Evaluation of the Medical Specialist Outreach Assistance Program and the Visiting Optometrists Scheme

7.5 Development of service proposals

Page last updated: 28 February 2012

Stakeholder views

The approach to service proposal identification, development and implementation differs significantly between states/Northern Territory. There are two main ways that service proposals are being generated:
      • through the initiative of service providers
      • through active development by fundholders.
Some fundholders take an active role in generating more services to meet demands, either through encouraging increased number of services provided through existing service providers or development of new services.

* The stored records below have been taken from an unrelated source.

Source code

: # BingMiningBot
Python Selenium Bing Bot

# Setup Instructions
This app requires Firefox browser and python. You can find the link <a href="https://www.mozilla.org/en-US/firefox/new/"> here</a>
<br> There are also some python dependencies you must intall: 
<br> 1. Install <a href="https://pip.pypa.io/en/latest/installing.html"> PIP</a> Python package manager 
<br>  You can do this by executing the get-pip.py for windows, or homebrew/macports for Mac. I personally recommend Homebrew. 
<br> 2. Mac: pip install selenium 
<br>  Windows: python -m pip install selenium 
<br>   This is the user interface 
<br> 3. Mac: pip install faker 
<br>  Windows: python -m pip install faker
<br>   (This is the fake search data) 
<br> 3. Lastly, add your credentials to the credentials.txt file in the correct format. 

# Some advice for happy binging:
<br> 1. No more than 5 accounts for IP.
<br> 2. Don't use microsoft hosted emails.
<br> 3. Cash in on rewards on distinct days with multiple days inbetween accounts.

Most fundholders considered that the development of new proposals was based on a need based process, reflecting expressed needs of local communities. They recognised that there were often restrictions in developing new services based on workforce availability, that is, the willingness of specialists to go to particular communities.

Fundholders commented that recruitment of potential service providers has been challenging when programs are undergoing significant expansion, such as with the initial establishment of MSOAP Core and the recent establishment of MSOAP-ICD. Creating appropriate matches between a specialist and a community was considered challenging and relied on good networks into the specialist community and into local communities. Fundholders found that developing long term relationships, for example, with specialist colleges, has been important in being able to access suitable service providers. There are emerging challenges in finding allied health professionals for various ICD service proposals, and additional challenges in creating team based service provision arrangements.

In some cases the role of recruiting the actual clinical service provider is allocated to an intermediary organisation (such as a regional Division of General Practice or a local hospital service). This has sometimes worked well, but in some instances these organisations have struggled to find service providers willing to participate.
Several stakeholders not directly involved with the program indicated they believed that most new service proposals were generated as a result of the initiative of specialists rather than reflecting local need. A small number of stakeholders felt that the program was too much of a closed shop, and that it should be opened up to new specialists willing to undertake outreach services.

Evaluation findings

Fundholders need to ensure the mechanisms through which service providers are recruited are effective and open. This should be an issue reviewed on an ongoing basis by fundholders and advisory fora.

Recommendations - Recruitment of service providers

19. Fundholders and advisory fora should regularly review the mechanisms through which service providers are recruited to ensure:
      a. The mechanisms are open to possible new service providers.
      b. Where fundholder arrangements are being rationalised that there are good linkages into either the public or private sectors.
      c. There are relationships with fundholders in other states where there may not be an adequate supply of service providers within the state/territory.
      d. There is an appropriate system for managing succession when service providers decide not to continue providing outreach services.